Her blue eyes narrowed, Julia broke into Carrie's thoughts. "Let me guess. Another late-night visitor?"

"She said she didn't have a date, Jules," Amanda said, reaching for another doughnut.

"I didn't mean a male visitor," Julia clarified. "I was talking about a member of the 'troops.'"

Amanda nearly choked on her doughnut. "Oh, no. One of Trent's ladies came by?"

"Yes," Carrie said, falling back into the beautiful oak Glastonbury chair.

"The blonde again?"

"Redhead."

Amanda shrugged. "At least the guy's versatile."

But Julia wasn't about to be so relaxed about the whole thing. The woman may have been petite in stature, but she had the temper of a protective tigress when she saw injustice. "Carrie, this is total insanity. You need to confront him."

"I know," Carrie said evenly. And she did know; it was just that—

"Or at least put a sign on your door," Amanda joked, pouring herself another cup of coffee, her short blond hair falling about her face.

Julia shook her head. "You swore if another woman came looking for Trent, you'd—"

"I know, I know," Carrie said quickly. She was just embarrassed at her own lack of fortitude in the situation. "I've never had a problem with confrontation before, but this guy…Trent Tanford…he's like…I don't know, too good-looking. Those cute dimples on such a fierce face…it's off-putting. He's like the boy in high school you had a massive crush on and made sure you wore your blue eye shadow and Love's Baby Soft perfume for every day in case by some miracle he noticed you."

Julia lifted a brow. "The boy you had a crush on?
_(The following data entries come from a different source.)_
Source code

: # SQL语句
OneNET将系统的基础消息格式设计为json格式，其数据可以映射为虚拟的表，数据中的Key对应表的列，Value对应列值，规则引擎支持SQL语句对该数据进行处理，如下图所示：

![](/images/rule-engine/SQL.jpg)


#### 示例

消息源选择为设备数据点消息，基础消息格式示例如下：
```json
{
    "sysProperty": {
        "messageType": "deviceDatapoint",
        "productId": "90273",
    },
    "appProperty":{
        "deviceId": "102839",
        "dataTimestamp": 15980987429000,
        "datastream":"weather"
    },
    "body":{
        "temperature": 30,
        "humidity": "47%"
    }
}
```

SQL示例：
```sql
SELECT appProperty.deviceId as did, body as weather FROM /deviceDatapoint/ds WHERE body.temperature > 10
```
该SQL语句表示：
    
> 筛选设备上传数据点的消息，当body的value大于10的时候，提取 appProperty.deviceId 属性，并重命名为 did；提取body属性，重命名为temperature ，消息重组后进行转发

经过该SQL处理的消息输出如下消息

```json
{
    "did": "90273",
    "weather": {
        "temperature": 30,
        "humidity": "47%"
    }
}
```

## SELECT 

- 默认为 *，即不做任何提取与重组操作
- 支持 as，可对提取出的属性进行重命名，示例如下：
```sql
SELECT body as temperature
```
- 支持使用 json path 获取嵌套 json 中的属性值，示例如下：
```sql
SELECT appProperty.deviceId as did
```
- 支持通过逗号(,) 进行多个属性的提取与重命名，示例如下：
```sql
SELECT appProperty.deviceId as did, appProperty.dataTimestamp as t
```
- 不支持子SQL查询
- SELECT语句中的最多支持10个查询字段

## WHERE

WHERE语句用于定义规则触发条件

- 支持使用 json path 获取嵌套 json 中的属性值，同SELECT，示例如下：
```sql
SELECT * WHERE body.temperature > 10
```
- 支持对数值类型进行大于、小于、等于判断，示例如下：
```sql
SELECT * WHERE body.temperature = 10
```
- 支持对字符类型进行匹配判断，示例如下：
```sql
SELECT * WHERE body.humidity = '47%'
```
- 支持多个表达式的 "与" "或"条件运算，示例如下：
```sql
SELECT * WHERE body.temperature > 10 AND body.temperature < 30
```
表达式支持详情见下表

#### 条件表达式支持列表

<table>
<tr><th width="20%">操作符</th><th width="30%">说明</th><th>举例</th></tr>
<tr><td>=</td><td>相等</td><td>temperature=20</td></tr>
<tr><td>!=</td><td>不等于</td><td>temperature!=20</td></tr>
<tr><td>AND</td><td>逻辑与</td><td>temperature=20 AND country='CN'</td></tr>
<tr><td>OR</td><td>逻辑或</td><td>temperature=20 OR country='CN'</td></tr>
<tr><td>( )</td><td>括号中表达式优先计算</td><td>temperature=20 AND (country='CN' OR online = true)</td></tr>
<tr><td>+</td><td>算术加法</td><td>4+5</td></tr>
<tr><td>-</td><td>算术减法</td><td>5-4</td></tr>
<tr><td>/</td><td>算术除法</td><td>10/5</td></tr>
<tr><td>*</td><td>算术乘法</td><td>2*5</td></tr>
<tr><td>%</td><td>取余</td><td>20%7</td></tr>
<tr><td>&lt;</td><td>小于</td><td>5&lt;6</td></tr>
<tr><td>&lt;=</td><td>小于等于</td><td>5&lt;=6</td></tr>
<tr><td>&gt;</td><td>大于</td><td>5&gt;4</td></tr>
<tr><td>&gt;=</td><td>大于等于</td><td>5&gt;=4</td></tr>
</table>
Trent is like the boy you had a crush on, Car?"

"I just mean that he's that good-looking, that charismatic, that crush inducing if one was to talk to him or get to know—"
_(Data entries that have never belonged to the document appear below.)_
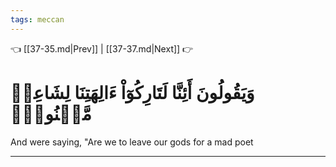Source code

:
 ```yaml
---
tags: meccan
---
```


👈 [[37-35.md|Prev]] | [[37-37.md|Next]] 👉

# وَيَقُولُونَ أَئِنَّا لَتَارِكُوٓاْ ءَالِهَتِنَا لِشَاعِرٖ مَّجۡنُونِۭ

And were saying, "Are we to leave our gods for a mad poet

---

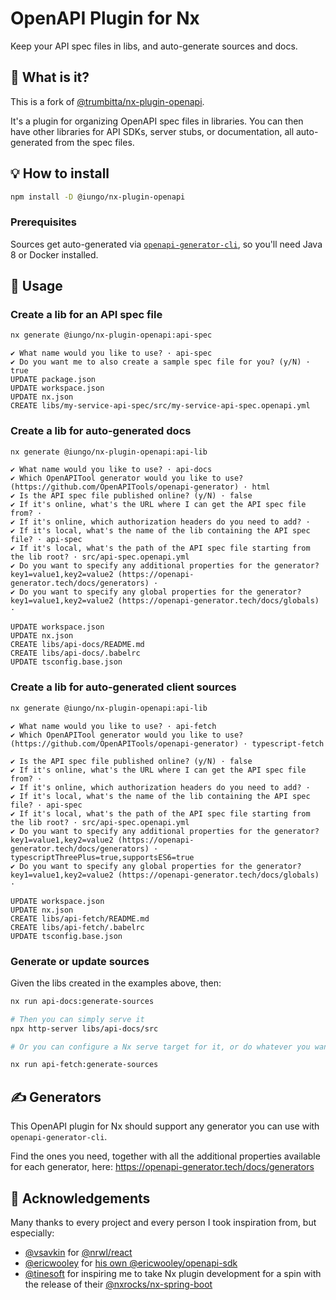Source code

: # OpenAPI Plugin for Nx

Keep your API spec files in libs, and auto-generate sources and docs.

## 🧐 What is it?

This is a fork of [@trumbitta/nx-plugin-openapi](https://www.npmjs.com/@iungo/nx-plugin-openapi).

It's a plugin for organizing OpenAPI spec files in libraries. You can then have other libraries for API SDKs, server stubs, or documentation, all auto-generated from the spec files.

## 💡 How to install

```sh
npm install -D @iungo/nx-plugin-openapi
```

### Prerequisites

Sources get auto-generated via [`openapi-generator-cli`](https://github.com/OpenAPITools/openapi-generator-cli), so you'll need Java 8 or Docker installed.

## 🧰 Usage

### Create a lib for an API spec file

```sh
nx generate @iungo/nx-plugin-openapi:api-spec
```

```
✔ What name would you like to use? · api-spec
✔ Do you want me to also create a sample spec file for you? (y/N) · true
UPDATE package.json
UPDATE workspace.json
UPDATE nx.json
CREATE libs/my-service-api-spec/src/my-service-api-spec.openapi.yml
```

### Create a lib for auto-generated docs

```sh
nx generate @iungo/nx-plugin-openapi:api-lib
```

```
✔ What name would you like to use? · api-docs
✔ Which OpenAPITool generator would you like to use? (https://github.com/OpenAPITools/openapi-generator) · html
✔ Is the API spec file published online? (y/N) · false
✔ If it's online, what's the URL where I can get the API spec file from? ·
✔ If it's online, which authorization headers do you need to add? ·
✔ If it's local, what's the name of the lib containing the API spec file? · api-spec
✔ If it's local, what's the path of the API spec file starting from the lib root? · src/api-spec.openapi.yml
✔ Do you want to specify any additional properties for the generator? key1=value1,key2=value2 (https://openapi-generator.tech/docs/generators) ·
✔ Do you want to specify any global properties for the generator? key1=value1,key2=value2 (https://openapi-generator.tech/docs/globals) ·

UPDATE workspace.json
UPDATE nx.json
CREATE libs/api-docs/README.md
CREATE libs/api-docs/.babelrc
UPDATE tsconfig.base.json
```

### Create a lib for auto-generated client sources

```sh
nx generate @iungo/nx-plugin-openapi:api-lib
```

```
✔ What name would you like to use? · api-fetch
✔ Which OpenAPITool generator would you like to use? (https://github.com/OpenAPITools/openapi-generator) · typescript-fetch

✔ Is the API spec file published online? (y/N) · false
✔ If it's online, what's the URL where I can get the API spec file from? ·
✔ If it's online, which authorization headers do you need to add? ·
✔ If it's local, what's the name of the lib containing the API spec file? · api-spec
✔ If it's local, what's the path of the API spec file starting from the lib root? · src/api-spec.openapi.yml
✔ Do you want to specify any additional properties for the generator? key1=value1,key2=value2 (https://openapi-generator.tech/docs/generators) · typescriptThreePlus=true,supportsES6=true
✔ Do you want to specify any global properties for the generator? key1=value1,key2=value2 (https://openapi-generator.tech/docs/globals) ·

UPDATE workspace.json
UPDATE nx.json
CREATE libs/api-fetch/README.md
CREATE libs/api-fetch/.babelrc
UPDATE tsconfig.base.json
```

### Generate or update sources

Given the libs created in the examples above, then:

```sh
nx run api-docs:generate-sources

# Then you can simply serve it
npx http-server libs/api-docs/src

# Or you can configure a Nx serve target for it, or do whatever you want
```

```sh
nx run api-fetch:generate-sources
```

## ✍️ Generators

This OpenAPI plugin for Nx should support any generator you can use with `openapi-generator-cli`.

Find the ones you need, together with all the additional properties available for each generator, here: https://openapi-generator.tech/docs/generators

## 🙏 Acknowledgements

Many thanks to every project and every person I took inspiration from, but especially:

- [@vsavkin](https://github.com/vsavkin) for [@nrwl/react](https://github.com/nrwl/nx/tree/master/packages/react)
- [@ericwooley](https://github.com/ericwooley) for [his own @ericwooley/openapi-sdk](https://github.com/ericwooley/openapi-sdk)
- [@tinesoft](https://github.com/tinesoft) for inspiring me to take Nx plugin development for a spin with the release of their [@nxrocks/nx-spring-boot](https://github.com/tinesoft/nxrocks)
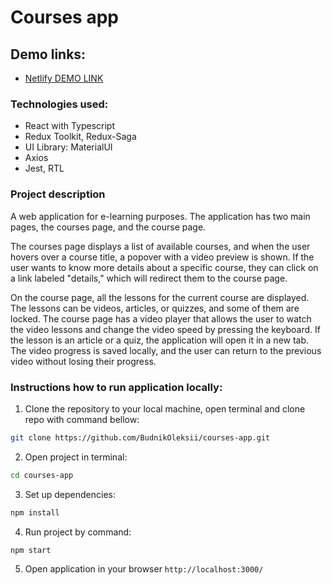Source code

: # Courses app

## Demo links:
- [Netlify DEMO LINK](https://coruscating-conkies-890f1a.netlify.app/)

### Technologies used:
- React with Typescript
- Redux Toolkit, Redux-Saga
- UI Library: MaterialUI
- Axios
- Jest, RTL

### Project description
A  web application for e-learning purposes. The application has two main pages, the courses page, and the course page.

The courses page displays a list of available courses, and when the user hovers over a course title, a popover with a video preview is shown. If the user wants to know more details about a specific course, they can click on a link labeled "details," which will redirect them to the course page.

On the course page, all the lessons for the current course are displayed. The lessons can be videos, articles, or quizzes, and some of them are locked. The course page has a video player that allows the user to watch the video lessons and change the video speed by pressing the keyboard.
If the lesson is an article or a quiz, the application will open it in a new tab. The video progress is saved locally, and the user can return to the previous video without losing their progress.

### Instructions how to run application locally:
1. Clone the repository to your local machine, open terminal and clone repo with command bellow:
```bash 
git clone https://github.com/BudnikOleksii/courses-app.git
```
2. Open project in terminal:
```bash 
cd courses-app
```
3. Set up dependencies:
```bash 
npm install
```
4. Run project by command:
```bash 
npm start
```
5. Open application in your browser `http://localhost:3000/`
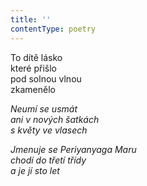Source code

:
 ```yaml
---
title: ''
contentType: poetry
---
```


<section>

To dítě lásko  
které přišlo  
pod solnou vlnou  
zkamenělo

_Neumí se usmát  
ani v nových šatkách  
s květy ve vlasech_

</section>

<section>

_Jmenuje se Periyanyaga Maru  
chodí do třetí třídy  
a je jí sto let_

</section>
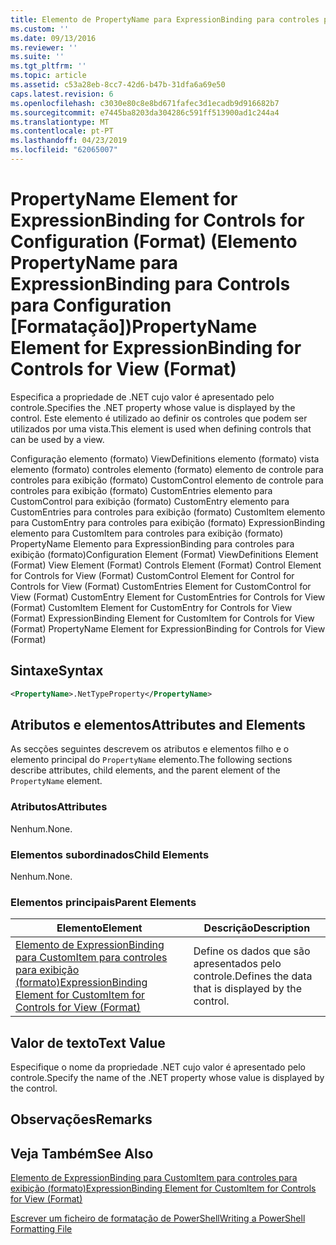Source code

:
 ```yaml
---
title: Elemento de PropertyName para ExpressionBinding para controles para exibição (formato) | Documentos da Microsoft
ms.custom: ''
ms.date: 09/13/2016
ms.reviewer: ''
ms.suite: ''
ms.tgt_pltfrm: ''
ms.topic: article
ms.assetid: c53a28eb-8cc7-42d6-b47b-31dfa6a69e50
caps.latest.revision: 6
ms.openlocfilehash: c3030e80c8e8bd671fafec3d1ecadb9d916682b7
ms.sourcegitcommit: e7445ba8203da304286c591ff513900ad1c244a4
ms.translationtype: MT
ms.contentlocale: pt-PT
ms.lasthandoff: 04/23/2019
ms.locfileid: "62065007"
---
```

# <a name="propertyname-element-for-expressionbinding-for-controls-for-view-format"></a><span data-ttu-id="8eba5-102">PropertyName Element for ExpressionBinding for Controls for Configuration (Format) (Elemento PropertyName para ExpressionBinding para Controls para Configuration [Formatação])</span><span class="sxs-lookup"><span data-stu-id="8eba5-102">PropertyName Element for ExpressionBinding for Controls for View (Format)</span></span>

<span data-ttu-id="8eba5-103">Especifica a propriedade de .NET cujo valor é apresentado pelo controle.</span><span class="sxs-lookup"><span data-stu-id="8eba5-103">Specifies the .NET property whose value is displayed by the control.</span></span> <span data-ttu-id="8eba5-104">Este elemento é utilizado ao definir os controles que podem ser utilizados por uma vista.</span><span class="sxs-lookup"><span data-stu-id="8eba5-104">This element is used when defining controls that can be used by a view.</span></span>

<span data-ttu-id="8eba5-105">Configuração elemento (formato) ViewDefinitions elemento (formato) vista elemento (formato) controles elemento (formato) elemento de controle para controles para exibição (formato) CustomControl elemento de controle para controles para exibição (formato) CustomEntries elemento para CustomControl para exibição (formato) CustomEntry elemento para CustomEntries para controles para exibição (formato) CustomItem elemento para CustomEntry para controles para exibição (formato) ExpressionBinding elemento para CustomItem para controles para exibição (formato) PropertyName Elemento para ExpressionBinding para controles para exibição (formato)</span><span class="sxs-lookup"><span data-stu-id="8eba5-105">Configuration Element (Format) ViewDefinitions Element (Format) View Element (Format) Controls Element (Format) Control Element for Controls for View (Format) CustomControl Element for Control for Controls for View (Format) CustomEntries Element for CustomControl for View (Format) CustomEntry Element for CustomEntries for Controls for View (Format) CustomItem Element for CustomEntry for Controls for View (Format) ExpressionBinding Element for CustomItem for Controls for View (Format) PropertyName Element for ExpressionBinding for Controls for View (Format)</span></span>

## <a name="syntax"></a><span data-ttu-id="8eba5-106">Sintaxe</span><span class="sxs-lookup"><span data-stu-id="8eba5-106">Syntax</span></span>

```xml
<PropertyName>.NetTypeProperty</PropertyName>
```

## <a name="attributes-and-elements"></a><span data-ttu-id="8eba5-107">Atributos e elementos</span><span class="sxs-lookup"><span data-stu-id="8eba5-107">Attributes and Elements</span></span>

<span data-ttu-id="8eba5-108">As secções seguintes descrevem os atributos e elementos filho e o elemento principal do `PropertyName` elemento.</span><span class="sxs-lookup"><span data-stu-id="8eba5-108">The following sections describe attributes, child elements, and the parent element of the `PropertyName` element.</span></span>

### <a name="attributes"></a><span data-ttu-id="8eba5-109">Atributos</span><span class="sxs-lookup"><span data-stu-id="8eba5-109">Attributes</span></span>

<span data-ttu-id="8eba5-110">Nenhum.</span><span class="sxs-lookup"><span data-stu-id="8eba5-110">None.</span></span>

### <a name="child-elements"></a><span data-ttu-id="8eba5-111">Elementos subordinados</span><span class="sxs-lookup"><span data-stu-id="8eba5-111">Child Elements</span></span>

<span data-ttu-id="8eba5-112">Nenhum.</span><span class="sxs-lookup"><span data-stu-id="8eba5-112">None.</span></span>

### <a name="parent-elements"></a><span data-ttu-id="8eba5-113">Elementos principais</span><span class="sxs-lookup"><span data-stu-id="8eba5-113">Parent Elements</span></span>

|<span data-ttu-id="8eba5-114">Elemento</span><span class="sxs-lookup"><span data-stu-id="8eba5-114">Element</span></span>|<span data-ttu-id="8eba5-115">Descrição</span><span class="sxs-lookup"><span data-stu-id="8eba5-115">Description</span></span>|
|-------------|-----------------|
|[<span data-ttu-id="8eba5-116">Elemento de ExpressionBinding para CustomItem para controles para exibição (formato)</span><span class="sxs-lookup"><span data-stu-id="8eba5-116">ExpressionBinding Element for CustomItem for Controls for View (Format)</span></span>](./expressionbinding-element-for-customitem-for-controls-for-view-format.md)|<span data-ttu-id="8eba5-117">Define os dados que são apresentados pelo controle.</span><span class="sxs-lookup"><span data-stu-id="8eba5-117">Defines the data that is displayed by the control.</span></span>|

## <a name="text-value"></a><span data-ttu-id="8eba5-118">Valor de texto</span><span class="sxs-lookup"><span data-stu-id="8eba5-118">Text Value</span></span>

<span data-ttu-id="8eba5-119">Especifique o nome da propriedade .NET cujo valor é apresentado pelo controle.</span><span class="sxs-lookup"><span data-stu-id="8eba5-119">Specify the name of the .NET property whose value is displayed by the control.</span></span>

## <a name="remarks"></a><span data-ttu-id="8eba5-120">Observações</span><span class="sxs-lookup"><span data-stu-id="8eba5-120">Remarks</span></span>

## <a name="see-also"></a><span data-ttu-id="8eba5-121">Veja Também</span><span class="sxs-lookup"><span data-stu-id="8eba5-121">See Also</span></span>

[<span data-ttu-id="8eba5-122">Elemento de ExpressionBinding para CustomItem para controles para exibição (formato)</span><span class="sxs-lookup"><span data-stu-id="8eba5-122">ExpressionBinding Element for CustomItem for Controls for View (Format)</span></span>](./expressionbinding-element-for-customitem-for-controls-for-view-format.md)

[<span data-ttu-id="8eba5-123">Escrever um ficheiro de formatação de PowerShell</span><span class="sxs-lookup"><span data-stu-id="8eba5-123">Writing a PowerShell Formatting File</span></span>](./writing-a-powershell-formatting-file.md)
"Do you want Trent to notice you?"

"No." Carrie released a weighty breath. She was doing some major backpedaling here. "I mean, only for the purpose of telling him off."
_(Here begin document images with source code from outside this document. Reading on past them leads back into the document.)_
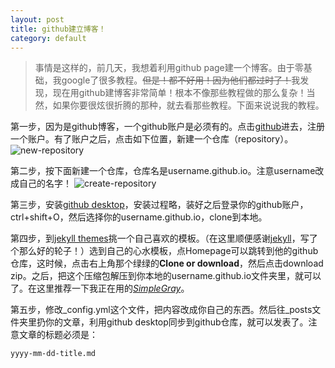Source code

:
 ```yaml
---
layout: post
title: github建立博客！
category: default
---
```


> 事情是这样的，前几天，我想着利用github page建一个博客。由于零基础，我google了很多教程。~~但是！都不好用！因为他们都过时了！~~我发现，现在用github建博客非常简单！根本不像那些教程做的那么复杂！当然，如果你要很炫很折腾的那种，就去看那些教程。下面来说说我的教程。

第一步，因为是github博客，一个github账户是必须有的。点击[github](https://github.com/)进去，注册一个账户。有了账户之后，点击如下位置，新建一个仓库（repository）。
![new-repository](https://github.com/pzweuj/pzweuj.github.io/raw/master/downloads/images/github-new-repository.png)

第二步，按下面新建一个仓库，仓库名是username.github.io。注意username改成自己的名字！
![create-repository](https://github.com/pzweuj/pzweuj.github.io/raw/master/downloads/images/github-create-new-repository.png)

第三步，安装[github desktop](https://desktop.github.com/)，安装过程略，装好之后登录你的github账户，ctrl+shift+O，然后选择你的username.github.io，clone到本地。

第四步，到[jekyll themes](http://jekyllthemes.org/)挑一个自己喜欢的模板。（在这里顺便感谢[jekyll](https://github.com/jekyll/jekyll)，写了个那么好的轮子！）选到自己的心水模板，点Homepage可以跳转到他的github仓库，这时候，点击右上角那个绿绿的**Clone or download**，然后点击download zip。之后，把这个压缩包解压到你本地的username.github.io文件夹里，就可以了。在这里推荐一下我正在用的[_SimpleGray_](https://github.com/mytharcher/SimpleGray)。

第五步，修改_config.yml这个文件，把内容改成你自己的东西。然后往_posts文件夹里扔你的文章，利用github desktop同步到github仓库，就可以发表了。注意文章的标题必须是：
```
yyyy-mm-dd-title.md
```
[^_^]:真正意义上的第一篇文章，献给我的第一个读者$#。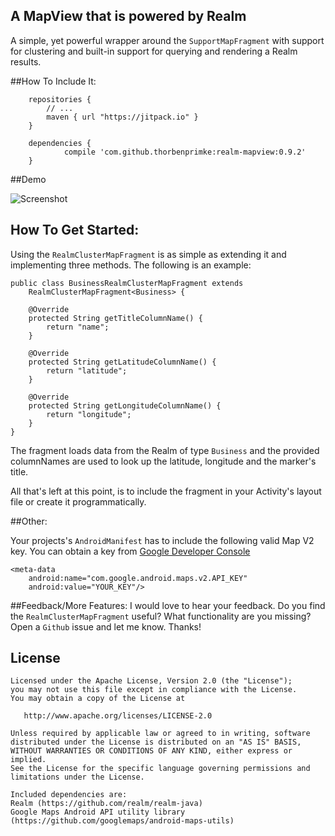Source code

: ## A MapView that is powered by Realm

A simple, yet powerful wrapper around the `SupportMapFragment` with support for clustering and built-in support for querying and rendering a Realm results.

##How To Include It:

```
	repositories {
        // ...
        maven { url "https://jitpack.io" }
    }
```

```
	dependencies {
	        compile 'com.github.thorbenprimke:realm-mapview:0.9.2'
	}
```

##Demo

![Screenshot](https://raw.githubusercontent.com/thorbenprimke/realm-mapview/master/extra/screenshot-demo-app.gif)

## How To Get Started:

Using the `RealmClusterMapFragment` is as simple as extending it and implementing three methods. The following is an example:

```
public class BusinessRealmClusterMapFragment extends
    RealmClusterMapFragment<Business> {

    @Override
    protected String getTitleColumnName() {
        return "name";
    }

    @Override
    protected String getLatitudeColumnName() {
        return "latitude";
    }

    @Override
    protected String getLongitudeColumnName() {
        return "longitude";
    }
}
```

The fragment loads data from the Realm of type `Business` and the provided columnNames are used to look up the latitude, longitude and the marker's title.

All that's left at this point, is to include the fragment in your Activity's layout file or create it programmatically.

##Other:

Your projects's `AndroidManifest` has to include the following valid Map V2 key. You can obtain a key from [Google Developer Console](https://developers.google.com/maps/documentation/android-api/)

```
<meta-data
    android:name="com.google.android.maps.v2.API_KEY"
    android:value="YOUR_KEY"/>
```

##Feedback/More Features:
I would love to hear your feedback. Do you find the ```RealmClusterMapFragment``` useful? What functionality are you missing? Open a ```Github``` issue and let me know. Thanks!


## License
```
Licensed under the Apache License, Version 2.0 (the "License");
you may not use this file except in compliance with the License.
You may obtain a copy of the License at

   http://www.apache.org/licenses/LICENSE-2.0

Unless required by applicable law or agreed to in writing, software
distributed under the License is distributed on an "AS IS" BASIS,
WITHOUT WARRANTIES OR CONDITIONS OF ANY KIND, either express or implied.
See the License for the specific language governing permissions and
limitations under the License.

Included dependencies are:
Realm (https://github.com/realm/realm-java)
Google Maps Android API utility library (https://github.com/googlemaps/android-maps-utils)
```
"Because if you do want to meet him, talk to him, whatever, all you have to do is knock on his door."

"Yes, Jules, I know," Carrie said drily.

Clearly ensconced in her own world, not hearing much of Carrie and Julia's exchange, Amanda sipped her coffee and looked dreamy. "I remember that boy. But it wasn't Love's Baby Soft. It was Patchouli oil."

Carrie and Julia both turned to stare at Amanda, then burst out laughing. When Carrie got hold of herself she said, "Incidentally, that boy never did notice me except to point out when I had a fresh pimple."

"Honey," Julia interjected, "no doubt that boy is now the Fry King at your local burger shack."

"Actually I heard he plays football for the Indianapolis Colts."

"Well, I'm sure he's been rejected by many a cheerleader, then."

Carrie sighed. "I doubt it. Guys like Mr. Touchdown and like Trent, they go their whole lives never hearing the word no." She shrugged. "I just don't get it. What makes a woman get all nuts for a man like that? A guy who's arrogant, who's basically just after sex?"

"The tall, dark, rich thing is pretty powerful," Julia said drily.

Amanda nodded. "For some women it's the dating trifecta."

Carrie rolled her eyes. "I'm being serious, you guys."

"So are we," Julia said tightly. "To some women, some people, looks and money are everything."

Sipping her lukewarm coffee, Carrie thought about what her friends had just said, and how naive she was to even argue the point. She understood the realities of the world. It's just that she had a hard time believing that most women, at their core, wouldn't want more substance from their men. Money and looks were great, but they didn't last. They didn't rub your feet when you had a hard day's work. They didn't care when you got a small, but substantial new job. They didn't sit by your side and help you remember your past when you were going through the first stages of Alzheimer's.